The Declaration of Independence is a statement adopted by the Continental Congress on July 4, 1776, which announced that the thirteen American colonies, then at war with Great Britain, regarded themselves as independent states, and no longer a part of the British Empire. Instead they formed a union that would become a new nation—the United States of America. John Adams was a leader in pushing for independence, which was unanimously approved on July 2. A committee had already drafted the formal declaration, to be ready when Congress voted on independence.
Adams persuaded the committee to select Thomas Jefferson to compose the original draft of the document, which congress would edit to produce the final version. The Declaration was ultimately a formal explanation of why Congress had voted on July 2 to declare independence from Great Britain, more than a year after the outbreak of the American Revolutionary War. The national birthday, the Independence Day is celebrated on July 4, although Adams wanted July 2.
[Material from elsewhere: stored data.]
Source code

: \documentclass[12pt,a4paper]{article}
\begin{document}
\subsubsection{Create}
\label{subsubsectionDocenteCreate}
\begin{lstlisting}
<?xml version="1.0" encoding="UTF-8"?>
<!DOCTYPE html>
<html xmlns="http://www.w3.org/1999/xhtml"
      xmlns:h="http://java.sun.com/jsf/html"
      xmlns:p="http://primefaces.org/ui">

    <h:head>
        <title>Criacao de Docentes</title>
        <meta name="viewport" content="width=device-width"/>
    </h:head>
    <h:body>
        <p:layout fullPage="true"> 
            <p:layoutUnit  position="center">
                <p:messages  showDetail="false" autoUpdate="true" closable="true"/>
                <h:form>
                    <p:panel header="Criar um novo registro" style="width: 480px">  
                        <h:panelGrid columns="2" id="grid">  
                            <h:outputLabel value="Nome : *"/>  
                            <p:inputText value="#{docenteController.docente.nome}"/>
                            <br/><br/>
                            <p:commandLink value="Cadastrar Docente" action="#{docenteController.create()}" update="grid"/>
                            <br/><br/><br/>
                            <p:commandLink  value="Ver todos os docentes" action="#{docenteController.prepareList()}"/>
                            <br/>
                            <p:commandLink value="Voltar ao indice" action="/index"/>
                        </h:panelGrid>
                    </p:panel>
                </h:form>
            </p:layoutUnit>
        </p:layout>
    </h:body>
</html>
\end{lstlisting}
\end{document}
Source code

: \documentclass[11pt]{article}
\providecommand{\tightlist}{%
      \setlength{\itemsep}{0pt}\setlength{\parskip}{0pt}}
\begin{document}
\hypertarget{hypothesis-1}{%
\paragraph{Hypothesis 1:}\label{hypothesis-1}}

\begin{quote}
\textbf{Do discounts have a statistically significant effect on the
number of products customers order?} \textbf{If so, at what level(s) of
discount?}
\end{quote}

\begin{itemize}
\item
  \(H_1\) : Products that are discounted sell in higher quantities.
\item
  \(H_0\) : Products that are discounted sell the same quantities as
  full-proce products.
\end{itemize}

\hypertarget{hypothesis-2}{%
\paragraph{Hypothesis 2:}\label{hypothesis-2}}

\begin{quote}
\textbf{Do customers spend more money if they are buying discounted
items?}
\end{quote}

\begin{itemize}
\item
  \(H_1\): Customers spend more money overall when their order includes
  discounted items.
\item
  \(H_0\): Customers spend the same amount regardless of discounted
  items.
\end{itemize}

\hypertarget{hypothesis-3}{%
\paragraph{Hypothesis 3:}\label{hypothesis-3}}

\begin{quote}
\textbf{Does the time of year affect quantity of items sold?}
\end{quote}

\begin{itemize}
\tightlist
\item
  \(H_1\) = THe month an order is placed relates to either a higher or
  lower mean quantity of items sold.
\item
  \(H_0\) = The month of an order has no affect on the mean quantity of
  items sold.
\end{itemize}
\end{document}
After ratifying the text on July 4, Congress issued the Declaration of Independence in several forms. It was initially published as the printed Dunlap broadside that was widely distributed and read to the public. The source copy used for this printing has been lost, and may have been a copy in Thomas Jefferson's hand. Jefferson's original draft, complete with changes made by John Adams and Benjamin Franklin, and Jefferson's notes of changes made by Congress, is preserved at the Library of Congress. The most famous version of the Declaration, a signed copy that is popularly regarded as the official document, is displayed at the National Archives in Washington, D.C. This engrossed copy was ordered by Congress on July 19, and signed primarily on August 2.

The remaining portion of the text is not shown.